Declamando la sua elegia, il reverendo attirò l'attenzione di una persona che abitava nel monastero, un inserviente addetto a bruciare l'incenso. Si era già coricato; l'inattesa voce umana lo svegliò e lo indusse a raccogliere da terra una scheggia di tegola e a tirarla contro la campana.
Il suono improvviso spaventò il reverendo, che pensò di fuggire, ma inciampò in certe radici e cadde esclamando: "Campana!

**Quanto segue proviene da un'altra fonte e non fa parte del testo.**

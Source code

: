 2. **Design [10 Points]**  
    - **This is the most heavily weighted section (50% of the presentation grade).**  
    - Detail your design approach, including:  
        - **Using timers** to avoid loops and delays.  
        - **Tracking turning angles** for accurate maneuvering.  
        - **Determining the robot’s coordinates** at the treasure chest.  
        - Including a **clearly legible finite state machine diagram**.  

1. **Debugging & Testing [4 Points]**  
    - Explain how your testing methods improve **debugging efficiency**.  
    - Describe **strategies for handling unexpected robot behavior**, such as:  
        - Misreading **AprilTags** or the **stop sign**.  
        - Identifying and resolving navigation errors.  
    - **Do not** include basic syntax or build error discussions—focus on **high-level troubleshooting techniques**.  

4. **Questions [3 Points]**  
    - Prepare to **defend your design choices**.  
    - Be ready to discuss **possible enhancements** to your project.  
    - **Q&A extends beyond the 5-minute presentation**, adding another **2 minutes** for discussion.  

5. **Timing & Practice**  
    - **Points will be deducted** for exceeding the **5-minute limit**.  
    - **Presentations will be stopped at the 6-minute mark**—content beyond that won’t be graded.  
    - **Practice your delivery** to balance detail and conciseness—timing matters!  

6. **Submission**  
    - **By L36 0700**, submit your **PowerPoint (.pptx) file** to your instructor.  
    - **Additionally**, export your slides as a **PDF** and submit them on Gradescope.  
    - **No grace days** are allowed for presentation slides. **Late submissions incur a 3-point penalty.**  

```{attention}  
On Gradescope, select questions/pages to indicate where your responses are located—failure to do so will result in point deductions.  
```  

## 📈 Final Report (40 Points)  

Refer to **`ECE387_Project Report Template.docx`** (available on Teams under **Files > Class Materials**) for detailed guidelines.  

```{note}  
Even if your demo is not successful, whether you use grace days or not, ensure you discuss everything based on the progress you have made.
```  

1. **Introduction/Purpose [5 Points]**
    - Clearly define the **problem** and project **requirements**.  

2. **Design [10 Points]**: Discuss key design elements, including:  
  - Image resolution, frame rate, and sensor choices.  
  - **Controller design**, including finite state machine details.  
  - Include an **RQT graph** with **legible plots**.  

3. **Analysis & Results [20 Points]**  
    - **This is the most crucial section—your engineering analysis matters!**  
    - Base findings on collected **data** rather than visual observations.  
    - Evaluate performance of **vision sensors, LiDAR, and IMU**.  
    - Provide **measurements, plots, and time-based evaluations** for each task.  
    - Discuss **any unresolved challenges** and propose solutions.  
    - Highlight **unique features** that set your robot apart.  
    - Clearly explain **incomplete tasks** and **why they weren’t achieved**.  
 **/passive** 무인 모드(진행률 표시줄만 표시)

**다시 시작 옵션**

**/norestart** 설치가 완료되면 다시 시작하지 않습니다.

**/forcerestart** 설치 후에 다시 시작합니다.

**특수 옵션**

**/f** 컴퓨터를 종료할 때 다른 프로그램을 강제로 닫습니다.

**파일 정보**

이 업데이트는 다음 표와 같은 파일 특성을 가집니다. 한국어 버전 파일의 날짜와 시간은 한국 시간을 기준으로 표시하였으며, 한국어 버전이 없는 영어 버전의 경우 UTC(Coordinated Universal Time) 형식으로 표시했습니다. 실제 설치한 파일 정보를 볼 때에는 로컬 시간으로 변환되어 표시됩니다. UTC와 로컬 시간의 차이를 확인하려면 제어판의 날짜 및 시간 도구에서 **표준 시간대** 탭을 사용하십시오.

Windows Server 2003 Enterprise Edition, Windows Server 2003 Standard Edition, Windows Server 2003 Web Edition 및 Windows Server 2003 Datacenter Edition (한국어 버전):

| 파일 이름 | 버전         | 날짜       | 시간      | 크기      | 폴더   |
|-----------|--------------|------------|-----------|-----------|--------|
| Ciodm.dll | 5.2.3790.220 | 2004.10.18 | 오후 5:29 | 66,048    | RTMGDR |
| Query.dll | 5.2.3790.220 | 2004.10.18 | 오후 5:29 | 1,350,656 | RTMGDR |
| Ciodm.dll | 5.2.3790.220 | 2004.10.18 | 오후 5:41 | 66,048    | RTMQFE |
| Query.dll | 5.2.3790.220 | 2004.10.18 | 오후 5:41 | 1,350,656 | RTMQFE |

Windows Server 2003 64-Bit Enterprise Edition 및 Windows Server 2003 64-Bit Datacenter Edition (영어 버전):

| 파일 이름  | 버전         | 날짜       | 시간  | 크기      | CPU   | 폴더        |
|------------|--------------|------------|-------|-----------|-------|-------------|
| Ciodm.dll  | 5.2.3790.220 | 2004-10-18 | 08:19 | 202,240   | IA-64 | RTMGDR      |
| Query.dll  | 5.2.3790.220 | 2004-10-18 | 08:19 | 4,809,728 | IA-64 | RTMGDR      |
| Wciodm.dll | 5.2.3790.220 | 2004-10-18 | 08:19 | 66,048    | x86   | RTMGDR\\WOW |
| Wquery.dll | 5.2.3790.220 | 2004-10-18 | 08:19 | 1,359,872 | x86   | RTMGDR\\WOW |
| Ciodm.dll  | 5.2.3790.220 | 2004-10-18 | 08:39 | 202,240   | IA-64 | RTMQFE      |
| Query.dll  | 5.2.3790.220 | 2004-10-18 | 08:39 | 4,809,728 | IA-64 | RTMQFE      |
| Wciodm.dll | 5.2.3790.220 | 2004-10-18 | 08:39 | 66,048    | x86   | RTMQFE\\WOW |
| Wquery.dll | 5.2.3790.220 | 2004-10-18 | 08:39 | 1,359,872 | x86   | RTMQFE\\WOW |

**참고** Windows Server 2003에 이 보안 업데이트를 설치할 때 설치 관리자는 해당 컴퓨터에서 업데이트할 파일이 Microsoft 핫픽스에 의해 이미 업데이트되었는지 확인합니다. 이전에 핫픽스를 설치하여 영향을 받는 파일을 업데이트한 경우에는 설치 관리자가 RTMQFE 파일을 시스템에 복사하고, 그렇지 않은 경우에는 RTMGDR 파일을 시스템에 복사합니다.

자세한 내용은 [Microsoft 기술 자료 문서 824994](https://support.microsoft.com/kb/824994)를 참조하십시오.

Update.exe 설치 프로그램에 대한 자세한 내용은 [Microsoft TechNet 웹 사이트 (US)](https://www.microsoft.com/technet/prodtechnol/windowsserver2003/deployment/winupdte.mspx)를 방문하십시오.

Lamentavo la tua sorte, e tu mi hai risposto. Su questa strada dell'Occidente, che nessuno percorre, nel lungo decorso degli anni sei divenuta un fantasma."
L'inserviente accorse e lo aiutò a rialzarsi: "Tiratevi su, reverendo. La campana non è diventata un fantasma, l'ho suonata io."
Tripitaka guardò quella brutta faccia scura: "Non sarai uno gnomo, o un diavolo dei boschi? Bada che io non sono un viandante qualsiasi, ma un inviato imperiale, accompagnato da discepoli capaci di abbattere tigri e domare draghi. Se ti misurassi con loro, correresti dei brutti rischi."
"Ma no, reverendo" rispose l'uomo inginocchiandosi. "Non sono una creatura malefica, ma un inserviente del monastero, addetto a bruciare l'incenso. Poco fa, quando ho sentito le vostre belle parole, il mio impulso è stato di uscire ad accogliervi; ma ho temuto che poteste essere un diavolo sotto mentite spoglie e, per farmi coraggio, ho suonato la campana."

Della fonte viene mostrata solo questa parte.